The documentary opens onto a black screen. Photos taken by soldiers in Iraq fall back into a giant mosaic. Sunsets, soldiers watching TV, soldiers standing with thumbs up behind a pile of naked prisoners. It was a simple and highly effective introduction. Other visual effects were less palatable. Particularly painful were the slow motion helicopter explosion and use of tumbling aces to represent the death of key villains. Perhaps Morris meant to emphasise the surreality of the situation at Abu Ghraib. I found the plush visuals distracted rather than enhanced, especially when set against the heavy-handed soundtrack.

“You consider yourself already dead, so you can do what you gotta do.”

After two hours immersed in the grisly world of Abu Ghraib, it was somewhat surprising that the interviews with young Lynndie England and co. left such an impression. I put it down to Morris’ refusal to comment on the truth of what the interviewees say. He paid them to speak, then leaves them to it. The viewer must sift through the different accounts, scan faces to determine who is telling the truth. I saw few signs of genuine remorse. The variations on the “we didn’t kill ‘em, we just softened ‘em up” theme were particularly disturbing. “Softening up” refers to placing a hooded, sleep-deprived prisoner on a box under a cold shower, attaching wires to his fingers and telling him he’ll be electrocuted if he falls off.

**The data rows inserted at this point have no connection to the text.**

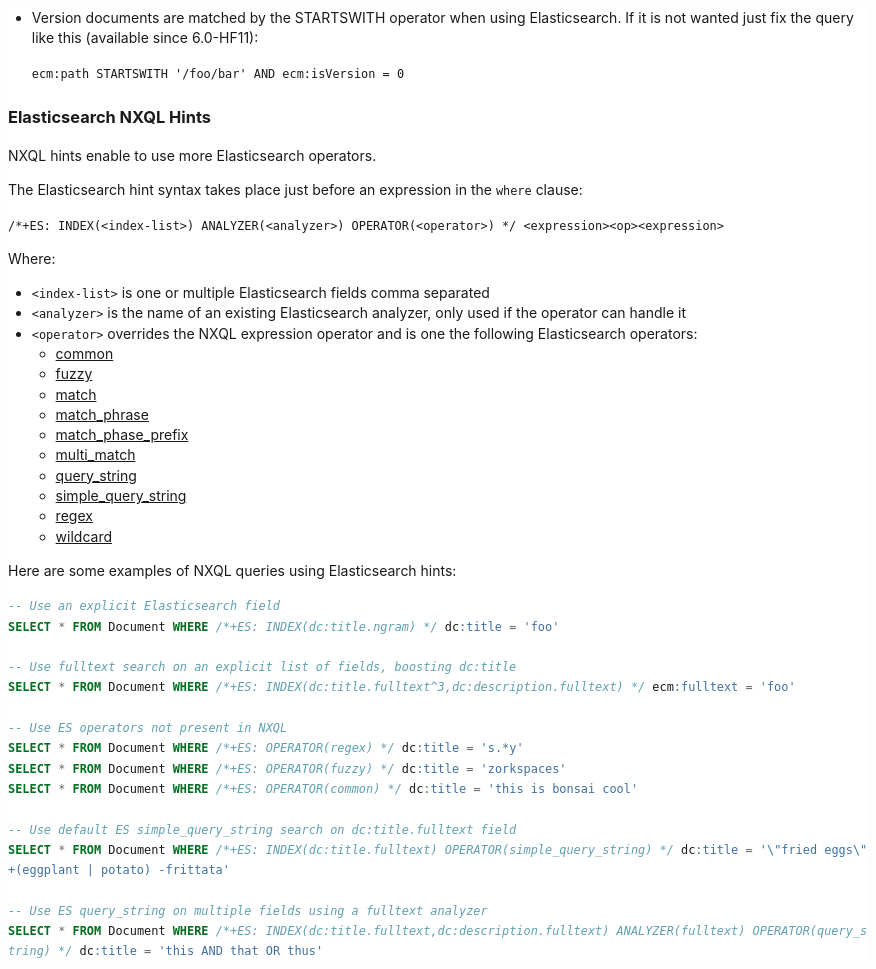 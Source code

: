 *   Version documents are matched by the STARTSWITH operator when using Elasticsearch. If it is not wanted just fix the query like this (available since 6.0-HF11):

    ```
    ecm:path STARTSWITH '/foo/bar' AND ecm:isVersion = 0
    ```

### Elasticsearch NXQL Hints

NXQL hints enable to use more Elasticsearch operators.

The Elasticsearch hint syntax takes place just before an expression in the `where` clause:

```
/*+ES: INDEX(<index-list>) ANALYZER(<analyzer>) OPERATOR(<operator>) */ <expression><op><expression>
```

Where:

*   `<index-list>` is one or multiple Elasticsearch fields comma separated
*   `<analyzer>` is the name of an existing Elasticsearch analyzer, only used if the operator can handle it
*   `<operator>` overrides the NXQL expression operator and is one the following Elasticsearch operators:
    *   [common](http://www.elastic.co/guide/en/elasticsearch/reference/1.x/query-dsl-common-terms-query.html)
    *   [fuzzy](http://www.elastic.co/guide/en/elasticsearch/reference/1.x/query-dsl-fuzzy-query.html)
    *   [match](http://www.elastic.co/guide/en/elasticsearch/reference/1.x/query-dsl-match-query.html)
    *   [match_phrase](http://www.elastic.co/guide/en/elasticsearch/reference/1.x/query-dsl-match-query.html#_phrase)
    *   [match_phase_prefix](http://www.elastic.co/guide/en/elasticsearch/reference/1.x/query-dsl-match-query.html#_match_phrase_prefix)
    *   [multi_match](http://www.elastic.co/guide/en/elasticsearch/reference/1.x/query-dsl-multi-match-query.html)
    *   [query_string](http://www.elastic.co/guide/en/elasticsearch/reference/1.x/query-dsl-query-string-query.html)
    *   [simple_query_string](http://www.elastic.co/guide/en/elasticsearch/reference/1.x/query-dsl-simple-query-string-query.html)
    *   [regex](http://www.elastic.co/guide/en/elasticsearch/reference/1.x/query-dsl-regexp-query.html)
    *   [wildcard](http://www.elastic.co/guide/en/elasticsearch/reference/1.x/query-dsl-wildcard-query.html)

Here are some examples of NXQL queries using Elasticsearch hints:

```sql
-- Use an explicit Elasticsearch field
SELECT * FROM Document WHERE /*+ES: INDEX(dc:title.ngram) */ dc:title = 'foo'

-- Use fulltext search on an explicit list of fields, boosting dc:title
SELECT * FROM Document WHERE /*+ES: INDEX(dc:title.fulltext^3,dc:description.fulltext) */ ecm:fulltext = 'foo'

-- Use ES operators not present in NXQL
SELECT * FROM Document WHERE /*+ES: OPERATOR(regex) */ dc:title = 's.*y'
SELECT * FROM Document WHERE /*+ES: OPERATOR(fuzzy) */ dc:title = 'zorkspaces'
SELECT * FROM Document WHERE /*+ES: OPERATOR(common) */ dc:title = 'this is bonsai cool'

-- Use default ES simple_query_string search on dc:title.fulltext field
SELECT * FROM Document WHERE /*+ES: INDEX(dc:title.fulltext) OPERATOR(simple_query_string) */ dc:title = '\"fried eggs\" +(eggplant | potato) -frittata' 

-- Use ES query_string on multiple fields using a fulltext analyzer
SELECT * FROM Document WHERE /*+ES: INDEX(dc:title.fulltext,dc:description.fulltext) ANALYZER(fulltext) OPERATOR(query_string) */ dc:title = 'this AND that OR thus'

```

Even Sabrina Harman, who wrote letters home condemning what she saw, justifies this appalling act of torture with “it would have been meaner if he had actually been electrocuted... it was just words”.

“When we got there the example was already set... it was OK.”

The challenge facing the prosecution was to separate criminal activity from prison standard operating procedure. Torture and murder evidently carry different meanings in the septic alternate world of Abu Ghraib. Morale was low, frustration high, and there were huge power differentials between the immature young soldiers and the prison authorities. It is clear that “softening up” was standard practice and that more atrocities occurred than were documented. Again, the absence of exact answers is used to stimulate audience engagement. Similar restraint in other areas of post-production would have produced a far more subtle and effective film.